Any picture in the records below stays out; return everything else exactly.

Top of PROVIDED INFORMATION

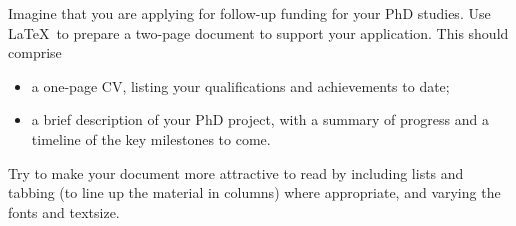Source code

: \documentclass[12pt]{article}
\begin{document}
\newpage
\begin{center}
\end{center}
Imagine that you are applying for follow-up funding for your PhD studies. 
Use \LaTeX\, to prepare a two-page document to support your application. 
This should comprise
\begin{itemize}
\item a one-page CV, listing  your qualifications and achievements to date;
\item a brief description of your PhD project, with a summary of progress and a 
timeline of the key milestones to come.
\end{itemize}
Try to make your document more attractive to read by including lists and
tabbing (to line up the material in columns) where appropriate, and varying the 
fonts and textsize.
\end{document}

Bottom of PROVIDED INFORMATION

ANSWER AREA —
Source code

: \documentclass[12pt]{article}
\begin{document}
\newpage
\begin{center}
\end{center}
Imagine that you are applying for follow-up funding for your PhD studies. 
Use \LaTeX\, to prepare a two-page document to support your application. 
This should comprise
\begin{itemize}
\item a one-page CV, listing  your qualifications and achievements to date;
\item a brief description of your PhD project, with a summary of progress and a 
timeline of the key milestones to come.
\end{itemize}
Try to make your document more attractive to read by including lists and
tabbing (to line up the material in columns) where appropriate, and varying the 
fonts and textsize.
\end{document}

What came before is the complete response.